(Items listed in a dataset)
:::::

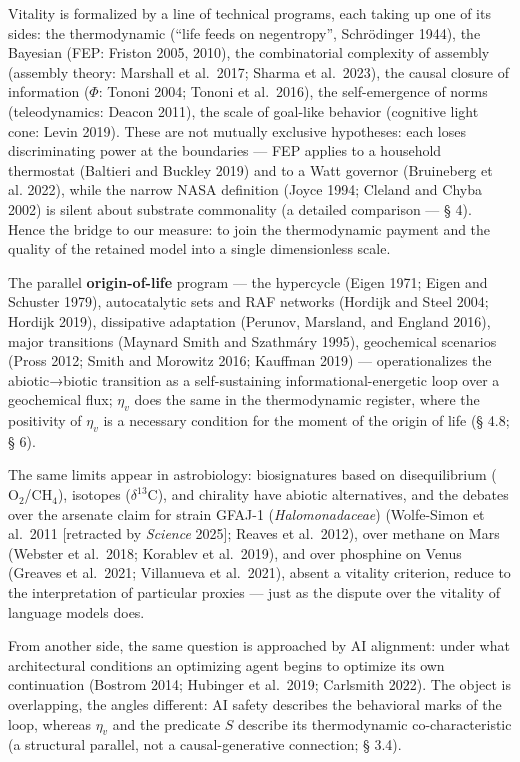 \documentclass[pdflatex,sn-mathphys-ay]{sn-jnl}
\begin{document}
Vitality is formalized by a line of technical programs, each taking up one of its sides: the thermodynamic (``life feeds on negentropy'', Schrödinger 1944), the Bayesian (FEP: Friston 2005, 2010), the combinatorial complexity of assembly (assembly theory: Marshall et al.~2017; Sharma et al.~2023), the causal closure of information (\(\Phi\): Tononi 2004; Tononi et al.~2016), the self-emergence of norms (teleodynamics: Deacon 2011), the scale of goal-like behavior (cognitive light cone: Levin 2019). These are not mutually exclusive hypotheses: each loses discriminating power at the boundaries --- FEP applies to a household thermostat (Baltieri and Buckley 2019) and to a Watt governor (Bruineberg et al. 2022), while the narrow NASA definition (Joyce 1994; Cleland and Chyba 2002) is silent about substrate commonality (a detailed comparison --- § 4). Hence the bridge to our measure: to join the thermodynamic payment and the quality of the retained model into a single dimensionless scale.

The parallel \textbf{origin-of-life} program --- the hypercycle (Eigen 1971; Eigen and Schuster 1979), autocatalytic sets and RAF networks (Hordijk and Steel 2004; Hordijk 2019), dissipative adaptation (Perunov, Marsland, and England 2016), major transitions (Maynard Smith and Szathmáry 1995), geochemical scenarios (Pross 2012; Smith and Morowitz 2016; Kauffman 2019) --- operationalizes the abiotic→biotic transition as a self-sustaining informational-energetic loop over a geochemical flux; \(\eta_v\) does the same in the thermodynamic register, where the positivity of \(\eta_v\) is a necessary condition for the moment of the origin of life (§ 4.8; § 6).

The same limits appear in astrobiology: biosignatures based on disequilibrium (\(\text{O}_2\)/\(\text{CH}_4\)), isotopes (\(\delta^{13}\text{C}\)), and chirality have abiotic alternatives, and the debates over the arsenate claim for strain GFAJ-1 (\emph{Halomonadaceae}) (Wolfe-Simon et al.~2011 {[}retracted by \emph{Science} 2025{]}; Reaves et al.~2012), over methane on Mars (Webster et al.~2018; Korablev et al.~2019), and over phosphine on Venus (Greaves et al.~2021; Villanueva et al.~2021), absent a vitality criterion, reduce to the interpretation of particular proxies --- just as the dispute over the vitality of language models does.

From another side, the same question is approached by AI alignment: under what architectural conditions an optimizing agent begins to optimize its own continuation (Bostrom 2014; Hubinger et al.~2019; Carlsmith 2022). The object is overlapping, the angles different: AI safety describes the behavioral marks of the loop, whereas \(\eta_v\) and the predicate \(S\) describe its thermodynamic co-characteristic (a structural parallel, not a causal-generative connection; § 3.4).
\end{document}
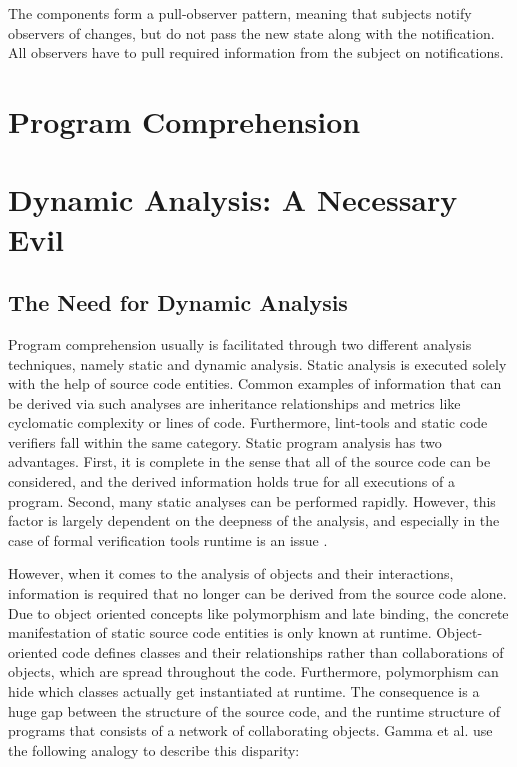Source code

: The components form a pull-observer pattern, meaning that subjects notify observers of changes, but do not pass the new state along with the notification.
All observers have to pull required information from the subject on notifications.

\section{Program Comprehension}

\section{Dynamic Analysis: A Necessary Evil}
\label{s:BackgroundAnalysis}

\subsection{The Need for Dynamic Analysis}
\label{ss:BackgroundAnalysisNeccessity}
Program comprehension usually is facilitated through two different analysis techniques, namely static and dynamic analysis.
Static analysis is executed solely with the help of source code entities.
Common examples of information that can be derived via such analyses are inheritance relationships and metrics like cyclomatic complexity or lines of code.
Furthermore, lint-tools and static code verifiers fall within the same category.
Static program analysis has two advantages.
First, it is complete in the sense that all of the source code can be considered, and the derived information holds true for all executions of a program.
Second, many static analyses can be performed rapidly.
However, this factor is largely dependent on the deepness of the analysis, and especially in the case of formal verification tools runtime is an issue \cite{wichmann_industrial_1995}.

However, when it comes to the analysis of objects and their interactions, information is required that no longer can be derived from the source code alone.
Due to object oriented concepts like polymorphism and late binding, the concrete manifestation of static source code entities is only known at runtime.
Object-oriented code defines classes and their relationships rather than collaborations of objects, which are spread throughout the code.
Furthermore, polymorphism can hide which classes actually get instantiated at runtime.
The consequence is a huge gap between the structure of the source code, and the runtime structure of programs that consists of a network of collaborating objects.
Gamma et al. use the following analogy to describe this disparity:

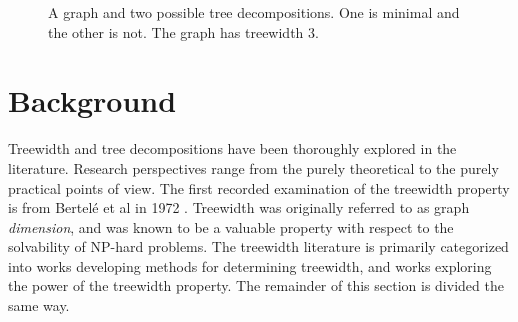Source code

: \documentclass[12pt,conference]{IEEEtran}
\theoremstyle{plain}
\begin{document}
\begin{figure}
\begin{center}

\end{center}
\caption{A graph and two possible tree decompositions. One is minimal and the other is not. The graph has treewidth 3.}
\end{figure}

\section{Background}

Treewidth and tree decompositions have been thoroughly explored in the literature. Research perspectives range from the purely theoretical to the purely practical points of view. The first recorded examination of the treewidth property is from Bertel\'e et al in 1972 \cite{treewidth-original}. Treewidth was originally referred to as graph \textit{dimension}, and was known to be a valuable property with respect to the solvability of NP-hard problems. The treewidth literature is primarily categorized into works developing methods for determining treewidth, and works exploring the power of the treewidth property. The remainder of this section is divided the same way.
\end{document}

:::::

Quote the data above in full, leaving out the pictures it holds.

 \documentclass[pdflatex,sn-mathphys-ay]{sn-jnl}
\begin{document}
Vitality is formalized by a line of technical programs, each taking up one of its sides: the thermodynamic (``life feeds on negentropy'', Schrödinger 1944), the Bayesian (FEP: Friston 2005, 2010), the combinatorial complexity of assembly (assembly theory: Marshall et al.~2017; Sharma et al.~2023), the causal closure of information (\(\Phi\): Tononi 2004; Tononi et al.~2016), the self-emergence of norms (teleodynamics: Deacon 2011), the scale of goal-like behavior (cognitive light cone: Levin 2019). These are not mutually exclusive hypotheses: each loses discriminating power at the boundaries --- FEP applies to a household thermostat (Baltieri and Buckley 2019) and to a Watt governor (Bruineberg et al. 2022), while the narrow NASA definition (Joyce 1994; Cleland and Chyba 2002) is silent about substrate commonality (a detailed comparison --- § 4). Hence the bridge to our measure: to join the thermodynamic payment and the quality of the retained model into a single dimensionless scale.

The parallel \textbf{origin-of-life} program --- the hypercycle (Eigen 1971; Eigen and Schuster 1979), autocatalytic sets and RAF networks (Hordijk and Steel 2004; Hordijk 2019), dissipative adaptation (Perunov, Marsland, and England 2016), major transitions (Maynard Smith and Szathmáry 1995), geochemical scenarios (Pross 2012; Smith and Morowitz 2016; Kauffman 2019) --- operationalizes the abiotic→biotic transition as a self-sustaining informational-energetic loop over a geochemical flux; \(\eta_v\) does the same in the thermodynamic register, where the positivity of \(\eta_v\) is a necessary condition for the moment of the origin of life (§ 4.8; § 6).

The same limits appear in astrobiology: biosignatures based on disequilibrium (\(\text{O}_2\)/\(\text{CH}_4\)), isotopes (\(\delta^{13}\text{C}\)), and chirality have abiotic alternatives, and the debates over the arsenate claim for strain GFAJ-1 (\emph{Halomonadaceae}) (Wolfe-Simon et al.~2011 {[}retracted by \emph{Science} 2025{]}; Reaves et al.~2012), over methane on Mars (Webster et al.~2018; Korablev et al.~2019), and over phosphine on Venus (Greaves et al.~2021; Villanueva et al.~2021), absent a vitality criterion, reduce to the interpretation of particular proxies --- just as the dispute over the vitality of language models does.

From another side, the same question is approached by AI alignment: under what architectural conditions an optimizing agent begins to optimize its own continuation (Bostrom 2014; Hubinger et al.~2019; Carlsmith 2022). The object is overlapping, the angles different: AI safety describes the behavioral marks of the loop, whereas \(\eta_v\) and the predicate \(S\) describe its thermodynamic co-characteristic (a structural parallel, not a causal-generative connection; § 3.4).
\end{document}
Source code

: The components form a pull-observer pattern, meaning that subjects notify observers of changes, but do not pass the new state along with the notification.
All observers have to pull required information from the subject on notifications.

\section{Program Comprehension}

\section{Dynamic Analysis: A Necessary Evil}
\label{s:BackgroundAnalysis}

\subsection{The Need for Dynamic Analysis}
\label{ss:BackgroundAnalysisNeccessity}
Program comprehension usually is facilitated through two different analysis techniques, namely static and dynamic analysis.
Static analysis is executed solely with the help of source code entities.
Common examples of information that can be derived via such analyses are inheritance relationships and metrics like cyclomatic complexity or lines of code.
Furthermore, lint-tools and static code verifiers fall within the same category.
Static program analysis has two advantages.
First, it is complete in the sense that all of the source code can be considered, and the derived information holds true for all executions of a program.
Second, many static analyses can be performed rapidly.
However, this factor is largely dependent on the deepness of the analysis, and especially in the case of formal verification tools runtime is an issue \cite{wichmann_industrial_1995}.

However, when it comes to the analysis of objects and their interactions, information is required that no longer can be derived from the source code alone.
Due to object oriented concepts like polymorphism and late binding, the concrete manifestation of static source code entities is only known at runtime.
Object-oriented code defines classes and their relationships rather than collaborations of objects, which are spread throughout the code.
Furthermore, polymorphism can hide which classes actually get instantiated at runtime.
The consequence is a huge gap between the structure of the source code, and the runtime structure of programs that consists of a network of collaborating objects.
Gamma et al. use the following analogy to describe this disparity:

Source code

: \documentclass[12pt,conference]{IEEEtran}
\theoremstyle{plain}
\begin{document}
\begin{figure}
\begin{center}

\end{center}
\caption{A graph and two possible tree decompositions. One is minimal and the other is not. The graph has treewidth 3.}
\end{figure}

\section{Background}

Treewidth and tree decompositions have been thoroughly explored in the literature. Research perspectives range from the purely theoretical to the purely practical points of view. The first recorded examination of the treewidth property is from Bertel\'e et al in 1972 \cite{treewidth-original}. Treewidth was originally referred to as graph \textit{dimension}, and was known to be a valuable property with respect to the solvability of NP-hard problems. The treewidth literature is primarily categorized into works developing methods for determining treewidth, and works exploring the power of the treewidth property. The remainder of this section is divided the same way.
\end{document}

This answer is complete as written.